Angular and position resolutions based on 1^st order TRANSPORT assuming 100 micron position and 0.5 milli-radian angular resolutions. Except where noted, momentum resolution (σδ) based on worst case (δ = 15%) correction from x|θδ (same position and angular resolution assumptions)
Bend angle is 30° (10° + 20°)[§§]
Nominal Central momentum is 7.5 GeV/c
Re higher P₀: below are tabulated the fields need for 8 GeV/c (it’s nice to have a margin when you design a magnet). The “no quad” tunes in principle will be workable at higher P₀, but it will depend on the details of the magnet design. Paul Brindza estimates that just turning off the quadrupole component will get you 10 to 20% more dipole (20% is really stretching things). A good idea, suggested by Paul, is to build the magnets with leads such that 2 of the quadrupole coil sectors could have their polarity reversed making the quadrupole coil pack an auxiliary dipole pack. Then it will depend on the details (peak fields etc.), but just 30% more would take 8 GeV/c to 10.4 GeV/c. Add 15% to that and you’ve got 11.96 GeV/c!

Magnet parameters for 8 GeV/c

Dipoles	∫Bdl (T-m)
Magnet 1	4.66
Magnet 2	9.31

Quadrupoles:			∫Bdl (T-m) at r = 60 cm
“Normal”	12°	1^st MAD Quad	4.79
	12°	2^nd MAD Quad	-4.22
	20°	1^st MAD Quad	6.64
	20°	2^nd MAD Quad	-4.95
	35°	1^st MAD Quad	8.59
	35°	2^nd MAD Quad	-5.51
Septum	5°	1^st MAD Quad	4.76
Septum	5°	2^nd MAD Quad	-4.20
Reverse Quads I	12°	1^st MAD Quad	-2.80
Reverse Quads I	12°	2^nd MAD Quad	5.10
Reverse Quads II	12°	1^st MAD Quad	-5.40
Reverse Quads II	12°	2^nd MAD Quad	9.79
MAD + Q₂	12°	1^st MAD Quad	-4.37
		2^nd MAD Quad	5.08
		Q₂	1.955[***]

[*] Normal tune means 3.9 m behind the 2^nd magnet (x|θ) = 0 and (y|y0) = 1 (This is not the same as some previously reported “normal” tunes.)

[†] half-envelope dimensions from TRANSPORT 3.9 m behind 2^nd magnet

[‡] The “elliptical” assumption used here might be a slight underestimate.

[§] Here there is no momentum focus so the 1^st order limit (x|θ * σ_θ)

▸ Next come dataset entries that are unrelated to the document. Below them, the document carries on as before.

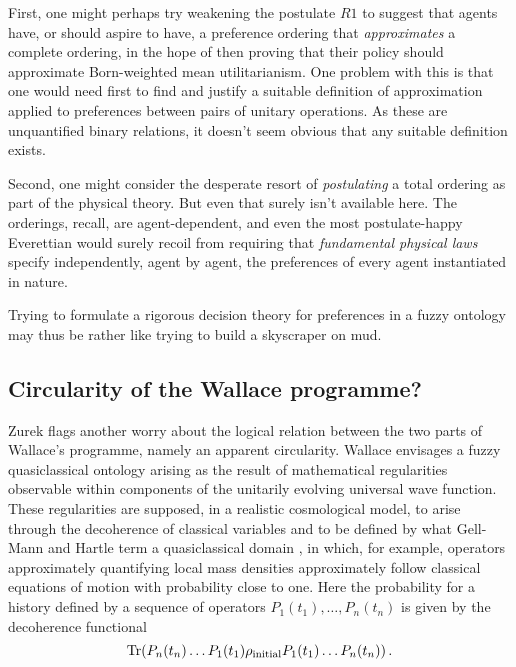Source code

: \documentclass[aps,
pra,epsfig]{revtex4}
\def\Tr{{\rm{Tr}}}
\begin{document}
First, one might perhaps try weakening the postulate $R1$ to suggest that agents
have, or should aspire to have, a preference ordering that 
{\it approximates} a complete ordering, in the hope of then proving that
their policy should approximate Born-weighted mean
utilitarianism.  One problem with this is that one would need first
to find and justify a suitable definition of approximation applied to
preferences between pairs of unitary operations.   As these
are unquantified binary relations, it doesn't seem obvious that any
suitable definition exists. 

Second, one might consider the desperate resort of {\it postulating} 
a total ordering as part of the physical theory.  But even that surely 
isn't available here.  The orderings, recall, are
agent-dependent, and even the most postulate-happy Everettian would surely
recoil from requiring that {\it fundamental physical laws} specify 
independently, agent by agent, the preferences of every agent 
instantiated in nature.   

Trying to formulate a rigorous decision theory for preferences in a 
fuzzy ontology may thus be rather like trying to build a skyscraper on 
mud.  

\subsection{Circularity of the Wallace programme?} 

Zurek\cite{zurekvol} flags another worry about the
logical relation between the two parts\cite{wallacevolone,wallacevoltwo}
of Wallace's programme, namely an apparent circularity.   
Wallace envisages a fuzzy quasiclassical ontology
arising as the result of mathematical regularities observable within
components of the unitarily evolving universal wave function.  
These regularities are supposed, in a realistic cosmological model,
to arise through the decoherence of classical variables and to be
defined by what Gell-Mann and Hartle term a quasiclassical 
domain \cite{hartlevol}, in which, for example, operators
approximately quantifying local mass densities approximately 
follow classical equations of motion with probability close to one.   
Here the probability for a history defined by a sequence of 
operators $P_1 (t_1) , \ldots , P_n (t_n )$ is given by the 
decoherence functional
\begin{equation}
\Tr ( P_n (t_n ) \ldots P_1 (t_1 ) \rho_{{\rm initial}} P_1 (t_1 ) \ldots
P_n (t_n ) ) \, . 
\end{equation}
\end{document}
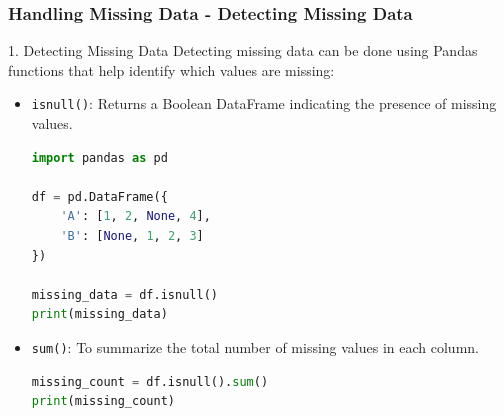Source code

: \documentclass{beamer}
\begin{document}
\begin{frame}[fragile]
    \frametitle{Handling Missing Data - Detecting Missing Data}
    \begin{block}{1. Detecting Missing Data}
        Detecting missing data can be done using Pandas functions that help identify which values are missing:
    \end{block}
    \begin{itemize}
        \item \texttt{isnull()}: Returns a Boolean DataFrame indicating the presence of missing values.
        \begin{lstlisting}[language=Python]
import pandas as pd

df = pd.DataFrame({
    'A': [1, 2, None, 4],
    'B': [None, 1, 2, 3]
})

missing_data = df.isnull()
print(missing_data)
        \end{lstlisting}

        \item \texttt{sum()}: To summarize the total number of missing values in each column.
        \begin{lstlisting}[language=Python]
missing_count = df.isnull().sum()
print(missing_count)
        \end{lstlisting}
    \end{itemize}
\end{frame}
\end{document}
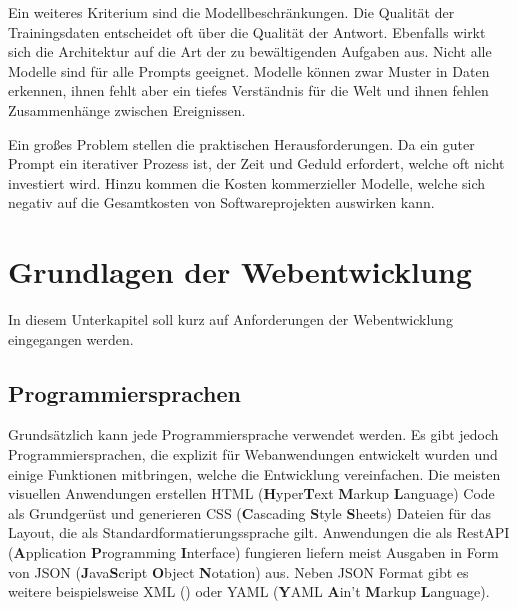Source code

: Ein weiteres Kriterium sind die Modellbeschränkungen. Die Qualität der Trainingsdaten entscheidet oft über die Qualität der Antwort. Ebenfalls wirkt sich die Architektur auf die Art der zu bewältigenden Aufgaben aus. Nicht alle Modelle sind für alle Prompts geeignet. Modelle können zwar Muster in Daten erkennen, ihnen fehlt aber ein tiefes Verständnis für die Welt und ihnen fehlen Zusammenhänge zwischen Ereignissen.\vspace{0.2cm}

Ein großes Problem stellen die praktischen Herausforderungen. Da ein guter Prompt ein iterativer Prozess ist, der Zeit und Geduld erfordert, welche oft nicht investiert wird. Hinzu kommen die Kosten kommerzieller Modelle, welche sich negativ auf die Gesamtkosten von Softwareprojekten auswirken kann.



\section{Grundlagen der Webentwicklung}
In diesem Unterkapitel soll kurz auf Anforderungen der Webentwicklung eingegangen werden.


\subsection{Programmiersprachen}
Grundsätzlich kann jede Programmiersprache verwendet werden. Es gibt jedoch Programmiersprachen, die explizit für Webanwendungen entwickelt wurden und einige Funktionen mitbringen, welche die Entwicklung vereinfachen. Die meisten visuellen Anwendungen erstellen HTML (\textbf{H}yper\textbf{T}ext \textbf{M}arkup \textbf{L}anguage) Code als Grundgerüst und generieren CSS (\textbf{C}ascading \textbf{S}tyle \textbf{S}heets) Dateien für das Layout, die als Standardformatierungssprache gilt. Anwendungen die als RestAPI (\textbf{A}pplication \textbf{P}rogramming \textbf{I}nterface) fungieren liefern meist Ausgaben in Form von JSON (\textbf{J}ava\textbf{S}cript \textbf{O}bject \textbf{N}otation) aus. Neben JSON Format gibt es weitere beispielsweise XML () oder YAML (\textbf{Y}AML \textbf{A}in't \textbf{M}arkup \textbf{L}anguage).\vspace{0.2cm}


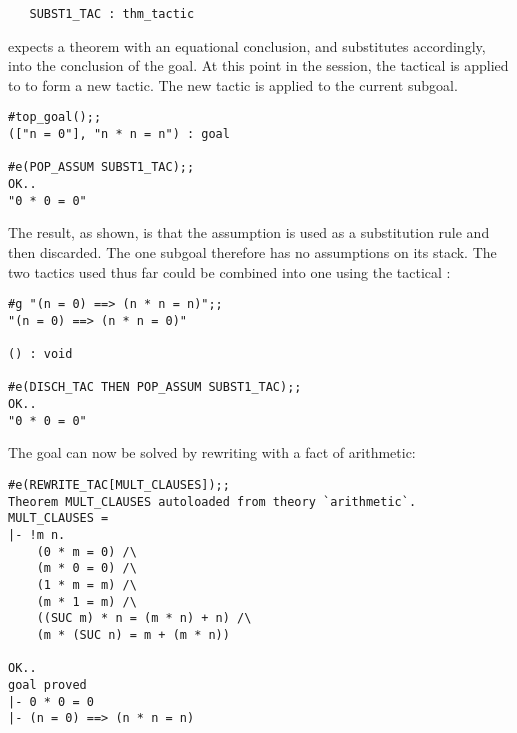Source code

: \begin{holboxed}\begin{verbatim}
   SUBST1_TAC : thm_tactic
\end{verbatim}\end{holboxed}

\noindent {} expects a theorem with an equational conclusion, and
substitutes accordingly, into the conclusion of the goal. At this
point in the session, the tactical
 is applied to
 to form a new tactic.
The new tactic is applied to the current subgoal.

\begin{session}\begin{verbatim}
#top_goal();;
(["n = 0"], "n * n = n") : goal

#e(POP_ASSUM SUBST1_TAC);;
OK..
"0 * 0 = 0"
\end{verbatim}\end{session}

\noindent The result, as shown, is that the assumption is used as a
substitution rule and then discarded.
The one subgoal therefore has no
assumptions on its stack.  The two tactics used thus far could be combined
into one using the tactical :

\setcounter{sessioncount}{1}
\begin{session}\begin{verbatim}
#g "(n = 0) ==> (n * n = n)";;
"(n = 0) ==> (n * n = 0)"

() : void

#e(DISCH_TAC THEN POP_ASSUM SUBST1_TAC);;
OK..
"0 * 0 = 0"
\end{verbatim}\end{session}

\noindent The goal can now be solved by rewriting with a fact of arithmetic:

\begin{session}\begin{verbatim}
#e(REWRITE_TAC[MULT_CLAUSES]);;
Theorem MULT_CLAUSES autoloaded from theory `arithmetic`.
MULT_CLAUSES =
|- !m n.
    (0 * m = 0) /\
    (m * 0 = 0) /\
    (1 * m = m) /\
    (m * 1 = m) /\
    ((SUC m) * n = (m * n) + n) /\
    (m * (SUC n) = m + (m * n))

OK..
goal proved
|- 0 * 0 = 0
|- (n = 0) ==> (n * n = n)
\end{verbatim}\end{session}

[††] Quadrupoles turned completely off will allow a higher P0 (maybe 10-20% higher?)

[‡‡] Here maybe we could turn the detector on its side or go for more momentum acceptance and less horizontal acceptance.

[§§] Reducing the bend angle could be used to go to higher central momentum

[***] At r = 30 cm. This is actually harder than you can push this magnet. At 1600 amps you get 1.5718 T-m. Reducing this magnet reduces the vertical acceptance, but only slowly.